§ HOW TO COMPLETE THIS TASK: Look through the material below and count the lines that hold "Mesh". Give that number by itself.

THE RECORDS Block Start

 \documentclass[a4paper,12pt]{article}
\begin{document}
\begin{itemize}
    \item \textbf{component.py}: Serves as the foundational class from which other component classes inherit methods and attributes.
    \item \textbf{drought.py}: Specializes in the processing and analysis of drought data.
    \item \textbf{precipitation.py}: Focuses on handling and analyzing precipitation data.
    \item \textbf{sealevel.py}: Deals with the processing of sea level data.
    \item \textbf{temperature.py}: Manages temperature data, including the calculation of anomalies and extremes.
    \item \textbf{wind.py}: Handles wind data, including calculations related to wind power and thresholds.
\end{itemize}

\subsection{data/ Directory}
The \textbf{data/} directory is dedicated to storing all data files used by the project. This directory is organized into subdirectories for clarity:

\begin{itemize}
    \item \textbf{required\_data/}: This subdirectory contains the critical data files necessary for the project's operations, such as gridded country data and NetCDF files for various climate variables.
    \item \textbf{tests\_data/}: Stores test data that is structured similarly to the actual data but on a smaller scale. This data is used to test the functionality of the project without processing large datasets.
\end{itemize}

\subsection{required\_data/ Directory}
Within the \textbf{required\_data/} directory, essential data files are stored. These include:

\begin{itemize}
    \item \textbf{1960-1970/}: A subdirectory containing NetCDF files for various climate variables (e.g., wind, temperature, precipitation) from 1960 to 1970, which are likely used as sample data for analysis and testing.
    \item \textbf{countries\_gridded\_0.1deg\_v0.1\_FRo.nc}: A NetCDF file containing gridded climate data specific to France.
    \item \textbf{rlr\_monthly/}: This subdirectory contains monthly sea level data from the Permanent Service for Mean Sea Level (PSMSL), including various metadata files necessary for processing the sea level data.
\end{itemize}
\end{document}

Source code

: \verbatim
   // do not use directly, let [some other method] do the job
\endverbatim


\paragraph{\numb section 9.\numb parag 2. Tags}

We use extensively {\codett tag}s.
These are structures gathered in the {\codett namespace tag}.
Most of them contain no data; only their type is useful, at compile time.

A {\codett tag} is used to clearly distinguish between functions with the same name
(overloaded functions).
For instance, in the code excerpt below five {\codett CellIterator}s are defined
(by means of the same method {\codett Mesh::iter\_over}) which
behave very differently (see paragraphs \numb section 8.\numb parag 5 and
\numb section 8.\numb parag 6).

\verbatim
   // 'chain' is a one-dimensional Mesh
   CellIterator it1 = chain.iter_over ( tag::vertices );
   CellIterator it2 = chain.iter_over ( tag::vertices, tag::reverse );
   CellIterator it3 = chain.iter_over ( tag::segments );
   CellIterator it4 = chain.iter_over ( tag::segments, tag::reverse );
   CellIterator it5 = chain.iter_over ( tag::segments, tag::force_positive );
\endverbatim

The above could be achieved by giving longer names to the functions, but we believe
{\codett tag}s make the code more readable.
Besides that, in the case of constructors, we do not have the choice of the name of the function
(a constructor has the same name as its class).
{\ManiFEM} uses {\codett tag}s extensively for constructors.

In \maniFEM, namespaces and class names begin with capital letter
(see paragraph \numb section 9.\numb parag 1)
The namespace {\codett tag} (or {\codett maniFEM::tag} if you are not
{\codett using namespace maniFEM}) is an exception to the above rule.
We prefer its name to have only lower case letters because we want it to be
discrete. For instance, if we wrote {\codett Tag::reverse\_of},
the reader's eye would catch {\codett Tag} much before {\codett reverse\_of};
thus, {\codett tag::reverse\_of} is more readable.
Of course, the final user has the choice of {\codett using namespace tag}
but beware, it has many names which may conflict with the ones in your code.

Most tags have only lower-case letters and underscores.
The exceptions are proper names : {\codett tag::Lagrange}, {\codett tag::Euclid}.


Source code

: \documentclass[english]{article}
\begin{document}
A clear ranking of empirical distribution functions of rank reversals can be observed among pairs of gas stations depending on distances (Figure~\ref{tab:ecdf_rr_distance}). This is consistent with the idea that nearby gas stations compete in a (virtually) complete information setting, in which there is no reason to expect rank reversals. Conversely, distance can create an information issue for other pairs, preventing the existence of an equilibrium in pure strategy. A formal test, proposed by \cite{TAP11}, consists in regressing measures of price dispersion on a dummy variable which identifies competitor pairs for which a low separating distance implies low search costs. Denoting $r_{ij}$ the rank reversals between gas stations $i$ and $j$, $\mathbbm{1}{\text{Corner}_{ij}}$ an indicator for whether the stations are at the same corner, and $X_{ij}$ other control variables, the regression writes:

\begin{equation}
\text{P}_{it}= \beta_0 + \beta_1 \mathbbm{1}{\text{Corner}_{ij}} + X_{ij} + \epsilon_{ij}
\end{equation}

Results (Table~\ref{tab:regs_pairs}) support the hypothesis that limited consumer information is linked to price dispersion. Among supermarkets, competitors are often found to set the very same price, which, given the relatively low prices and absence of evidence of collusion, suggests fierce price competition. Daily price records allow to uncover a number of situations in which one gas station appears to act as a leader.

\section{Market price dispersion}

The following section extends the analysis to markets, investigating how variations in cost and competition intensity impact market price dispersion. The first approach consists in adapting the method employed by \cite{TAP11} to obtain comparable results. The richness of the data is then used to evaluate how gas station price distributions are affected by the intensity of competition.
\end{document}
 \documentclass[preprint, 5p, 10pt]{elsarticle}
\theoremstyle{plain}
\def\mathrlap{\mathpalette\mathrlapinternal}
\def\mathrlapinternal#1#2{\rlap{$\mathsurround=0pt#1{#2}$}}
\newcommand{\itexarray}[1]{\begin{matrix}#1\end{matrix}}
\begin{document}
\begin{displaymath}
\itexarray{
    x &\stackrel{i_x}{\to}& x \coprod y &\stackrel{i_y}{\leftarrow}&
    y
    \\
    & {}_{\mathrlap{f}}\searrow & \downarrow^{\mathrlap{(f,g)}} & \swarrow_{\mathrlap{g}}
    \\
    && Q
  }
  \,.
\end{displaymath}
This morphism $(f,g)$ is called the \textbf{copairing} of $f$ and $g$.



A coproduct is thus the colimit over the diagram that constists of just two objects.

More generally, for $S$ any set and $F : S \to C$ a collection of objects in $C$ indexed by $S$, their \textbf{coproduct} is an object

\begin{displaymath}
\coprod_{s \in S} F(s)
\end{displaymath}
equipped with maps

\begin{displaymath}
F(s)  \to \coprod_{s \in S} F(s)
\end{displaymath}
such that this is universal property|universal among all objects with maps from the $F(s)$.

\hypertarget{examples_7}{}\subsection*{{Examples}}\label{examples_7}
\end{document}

THE RECORDS Block End

§ EXERCISE RESPONSE: 2